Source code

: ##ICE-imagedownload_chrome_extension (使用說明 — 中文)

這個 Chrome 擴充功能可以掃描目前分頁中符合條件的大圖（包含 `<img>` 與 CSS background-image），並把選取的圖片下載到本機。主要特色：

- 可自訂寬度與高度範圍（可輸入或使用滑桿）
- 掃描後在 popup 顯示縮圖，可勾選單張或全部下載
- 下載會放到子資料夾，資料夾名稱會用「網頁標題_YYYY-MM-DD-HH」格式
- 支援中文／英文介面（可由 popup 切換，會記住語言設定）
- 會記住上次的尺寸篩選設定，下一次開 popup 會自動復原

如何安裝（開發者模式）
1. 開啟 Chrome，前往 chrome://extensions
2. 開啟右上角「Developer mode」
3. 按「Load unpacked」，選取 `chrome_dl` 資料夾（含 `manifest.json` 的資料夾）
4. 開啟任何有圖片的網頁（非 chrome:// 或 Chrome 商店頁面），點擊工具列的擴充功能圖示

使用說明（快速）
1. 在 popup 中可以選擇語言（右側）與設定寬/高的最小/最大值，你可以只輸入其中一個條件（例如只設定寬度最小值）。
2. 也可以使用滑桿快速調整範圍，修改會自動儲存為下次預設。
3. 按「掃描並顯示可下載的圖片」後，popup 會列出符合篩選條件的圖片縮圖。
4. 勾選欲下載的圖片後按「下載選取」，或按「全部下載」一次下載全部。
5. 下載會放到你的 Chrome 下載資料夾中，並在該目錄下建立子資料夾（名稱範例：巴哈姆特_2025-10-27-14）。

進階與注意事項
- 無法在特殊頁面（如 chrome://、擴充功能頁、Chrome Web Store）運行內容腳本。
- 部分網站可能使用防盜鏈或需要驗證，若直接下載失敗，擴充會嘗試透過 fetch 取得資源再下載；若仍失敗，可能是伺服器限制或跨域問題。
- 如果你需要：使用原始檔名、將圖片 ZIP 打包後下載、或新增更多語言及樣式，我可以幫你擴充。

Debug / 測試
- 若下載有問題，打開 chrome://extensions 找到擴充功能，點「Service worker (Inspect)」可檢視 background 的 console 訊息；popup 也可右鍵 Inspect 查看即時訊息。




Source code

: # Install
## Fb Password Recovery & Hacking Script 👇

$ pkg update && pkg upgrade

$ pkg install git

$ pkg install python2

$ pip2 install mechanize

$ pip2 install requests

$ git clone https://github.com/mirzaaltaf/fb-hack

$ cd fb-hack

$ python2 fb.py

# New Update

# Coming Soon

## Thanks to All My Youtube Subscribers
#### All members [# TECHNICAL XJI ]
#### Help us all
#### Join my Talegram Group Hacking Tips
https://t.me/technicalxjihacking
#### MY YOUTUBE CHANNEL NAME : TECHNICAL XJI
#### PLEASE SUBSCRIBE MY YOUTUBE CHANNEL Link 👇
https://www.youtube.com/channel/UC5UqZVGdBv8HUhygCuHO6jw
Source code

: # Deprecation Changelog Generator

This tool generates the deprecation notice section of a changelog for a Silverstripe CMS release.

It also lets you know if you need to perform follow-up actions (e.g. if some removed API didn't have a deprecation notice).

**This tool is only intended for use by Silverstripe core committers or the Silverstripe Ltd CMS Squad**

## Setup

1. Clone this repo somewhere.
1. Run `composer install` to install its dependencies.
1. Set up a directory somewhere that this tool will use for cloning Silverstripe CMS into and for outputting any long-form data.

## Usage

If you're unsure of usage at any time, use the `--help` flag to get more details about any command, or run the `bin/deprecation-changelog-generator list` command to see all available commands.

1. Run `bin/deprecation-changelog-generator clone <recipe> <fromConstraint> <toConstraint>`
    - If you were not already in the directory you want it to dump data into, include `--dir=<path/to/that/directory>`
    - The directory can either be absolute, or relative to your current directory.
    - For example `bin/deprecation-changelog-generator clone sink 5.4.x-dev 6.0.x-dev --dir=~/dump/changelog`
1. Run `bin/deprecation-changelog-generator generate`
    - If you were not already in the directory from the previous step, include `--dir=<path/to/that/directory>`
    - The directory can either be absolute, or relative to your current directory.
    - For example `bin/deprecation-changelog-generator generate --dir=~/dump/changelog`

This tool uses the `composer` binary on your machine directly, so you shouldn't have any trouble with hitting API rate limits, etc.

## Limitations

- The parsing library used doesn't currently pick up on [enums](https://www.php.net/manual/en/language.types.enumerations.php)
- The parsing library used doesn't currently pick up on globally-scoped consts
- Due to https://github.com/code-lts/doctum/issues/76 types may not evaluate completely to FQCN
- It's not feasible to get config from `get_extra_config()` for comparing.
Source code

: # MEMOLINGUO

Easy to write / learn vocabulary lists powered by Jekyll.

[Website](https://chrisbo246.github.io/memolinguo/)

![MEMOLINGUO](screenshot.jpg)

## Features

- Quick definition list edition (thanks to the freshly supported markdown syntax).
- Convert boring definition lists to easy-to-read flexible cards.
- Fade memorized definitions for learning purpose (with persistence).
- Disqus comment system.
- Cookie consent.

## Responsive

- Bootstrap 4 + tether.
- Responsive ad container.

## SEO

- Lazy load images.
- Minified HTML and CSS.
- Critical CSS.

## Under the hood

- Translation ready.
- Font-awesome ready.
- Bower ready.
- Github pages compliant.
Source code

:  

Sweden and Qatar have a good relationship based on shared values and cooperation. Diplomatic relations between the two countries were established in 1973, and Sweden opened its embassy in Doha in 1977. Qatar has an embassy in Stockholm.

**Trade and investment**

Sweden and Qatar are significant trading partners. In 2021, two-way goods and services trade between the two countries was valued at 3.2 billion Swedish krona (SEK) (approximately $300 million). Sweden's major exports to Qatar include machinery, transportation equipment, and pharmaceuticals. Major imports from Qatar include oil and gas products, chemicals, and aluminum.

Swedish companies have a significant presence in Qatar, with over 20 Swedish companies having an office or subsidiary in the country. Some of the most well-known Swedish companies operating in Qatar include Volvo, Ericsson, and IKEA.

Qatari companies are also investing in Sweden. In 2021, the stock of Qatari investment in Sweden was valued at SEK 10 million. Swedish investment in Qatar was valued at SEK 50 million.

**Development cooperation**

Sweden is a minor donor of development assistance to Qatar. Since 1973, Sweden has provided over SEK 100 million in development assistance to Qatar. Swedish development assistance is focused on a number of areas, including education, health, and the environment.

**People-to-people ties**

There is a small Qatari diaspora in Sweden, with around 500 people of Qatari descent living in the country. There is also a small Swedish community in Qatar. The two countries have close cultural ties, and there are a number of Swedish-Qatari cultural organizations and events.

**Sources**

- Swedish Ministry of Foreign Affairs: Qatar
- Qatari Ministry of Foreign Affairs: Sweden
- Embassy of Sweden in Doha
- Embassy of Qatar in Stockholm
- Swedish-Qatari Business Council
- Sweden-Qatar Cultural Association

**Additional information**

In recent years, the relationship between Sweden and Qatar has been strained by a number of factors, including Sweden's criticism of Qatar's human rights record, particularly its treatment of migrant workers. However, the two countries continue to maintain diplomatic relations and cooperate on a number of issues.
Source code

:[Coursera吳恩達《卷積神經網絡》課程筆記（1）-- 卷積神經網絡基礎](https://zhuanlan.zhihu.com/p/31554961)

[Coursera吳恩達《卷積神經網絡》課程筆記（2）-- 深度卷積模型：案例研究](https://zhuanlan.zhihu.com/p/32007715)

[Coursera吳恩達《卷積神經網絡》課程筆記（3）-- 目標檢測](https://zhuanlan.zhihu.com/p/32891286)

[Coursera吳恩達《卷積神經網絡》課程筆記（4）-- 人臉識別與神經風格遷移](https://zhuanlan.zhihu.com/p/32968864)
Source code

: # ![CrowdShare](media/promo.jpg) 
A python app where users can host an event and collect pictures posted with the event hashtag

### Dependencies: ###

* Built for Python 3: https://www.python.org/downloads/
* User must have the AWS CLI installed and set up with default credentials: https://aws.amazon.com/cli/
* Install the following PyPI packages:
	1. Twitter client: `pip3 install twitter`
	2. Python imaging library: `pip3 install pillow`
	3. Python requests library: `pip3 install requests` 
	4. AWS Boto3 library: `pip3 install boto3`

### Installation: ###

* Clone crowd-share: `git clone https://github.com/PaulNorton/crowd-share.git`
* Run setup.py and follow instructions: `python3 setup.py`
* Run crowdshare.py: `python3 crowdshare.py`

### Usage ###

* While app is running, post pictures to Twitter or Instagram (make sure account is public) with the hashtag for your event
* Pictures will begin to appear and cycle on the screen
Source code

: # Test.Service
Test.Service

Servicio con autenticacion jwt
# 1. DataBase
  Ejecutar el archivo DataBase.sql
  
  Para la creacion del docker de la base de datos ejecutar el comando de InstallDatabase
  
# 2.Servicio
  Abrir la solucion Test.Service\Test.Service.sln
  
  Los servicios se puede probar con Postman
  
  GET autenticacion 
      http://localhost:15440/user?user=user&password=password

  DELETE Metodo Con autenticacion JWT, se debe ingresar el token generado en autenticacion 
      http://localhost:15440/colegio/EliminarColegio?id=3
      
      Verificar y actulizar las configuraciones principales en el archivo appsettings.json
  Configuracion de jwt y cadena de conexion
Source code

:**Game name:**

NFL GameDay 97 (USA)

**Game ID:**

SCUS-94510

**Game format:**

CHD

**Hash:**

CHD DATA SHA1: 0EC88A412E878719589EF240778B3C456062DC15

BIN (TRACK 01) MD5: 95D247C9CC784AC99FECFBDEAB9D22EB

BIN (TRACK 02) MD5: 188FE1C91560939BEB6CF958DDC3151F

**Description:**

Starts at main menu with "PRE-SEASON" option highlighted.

——

**TASK:** Write down exactly every line of the material above up to and including the line containing "Deprecation Changelog Generator".

**RESPONSE:**
Source code

: ##ICE-imagedownload_chrome_extension (使用說明 — 中文)

這個 Chrome 擴充功能可以掃描目前分頁中符合條件的大圖（包含 `<img>` 與 CSS background-image），並把選取的圖片下載到本機。主要特色：

- 可自訂寬度與高度範圍（可輸入或使用滑桿）
- 掃描後在 popup 顯示縮圖，可勾選單張或全部下載
- 下載會放到子資料夾，資料夾名稱會用「網頁標題_YYYY-MM-DD-HH」格式
- 支援中文／英文介面（可由 popup 切換，會記住語言設定）
- 會記住上次的尺寸篩選設定，下一次開 popup 會自動復原

如何安裝（開發者模式）
1. 開啟 Chrome，前往 chrome://extensions
2. 開啟右上角「Developer mode」
3. 按「Load unpacked」，選取 `chrome_dl` 資料夾（含 `manifest.json` 的資料夾）
4. 開啟任何有圖片的網頁（非 chrome:// 或 Chrome 商店頁面），點擊工具列的擴充功能圖示

使用說明（快速）
1. 在 popup 中可以選擇語言（右側）與設定寬/高的最小/最大值，你可以只輸入其中一個條件（例如只設定寬度最小值）。
2. 也可以使用滑桿快速調整範圍，修改會自動儲存為下次預設。
3. 按「掃描並顯示可下載的圖片」後，popup 會列出符合篩選條件的圖片縮圖。
4. 勾選欲下載的圖片後按「下載選取」，或按「全部下載」一次下載全部。
5. 下載會放到你的 Chrome 下載資料夾中，並在該目錄下建立子資料夾（名稱範例：巴哈姆特_2025-10-27-14）。

進階與注意事項
- 無法在特殊頁面（如 chrome://、擴充功能頁、Chrome Web Store）運行內容腳本。
- 部分網站可能使用防盜鏈或需要驗證，若直接下載失敗，擴充會嘗試透過 fetch 取得資源再下載；若仍失敗，可能是伺服器限制或跨域問題。
- 如果你需要：使用原始檔名、將圖片 ZIP 打包後下載、或新增更多語言及樣式，我可以幫你擴充。

Debug / 測試
- 若下載有問題，打開 chrome://extensions 找到擴充功能，點「Service worker (Inspect)」可檢視 background 的 console 訊息；popup 也可右鍵 Inspect 查看即時訊息。




Source code

: # Install
## Fb Password Recovery & Hacking Script 👇

$ pkg update && pkg upgrade

$ pkg install git

$ pkg install python2

$ pip2 install mechanize

$ pip2 install requests

$ git clone https://github.com/mirzaaltaf/fb-hack

$ cd fb-hack

$ python2 fb.py

# New Update

# Coming Soon

## Thanks to All My Youtube Subscribers
#### All members [# TECHNICAL XJI ]
#### Help us all
#### Join my Talegram Group Hacking Tips
https://t.me/technicalxjihacking
#### MY YOUTUBE CHANNEL NAME : TECHNICAL XJI
#### PLEASE SUBSCRIBE MY YOUTUBE CHANNEL Link 👇
https://www.youtube.com/channel/UC5UqZVGdBv8HUhygCuHO6jw
Source code

: # Deprecation Changelog Generator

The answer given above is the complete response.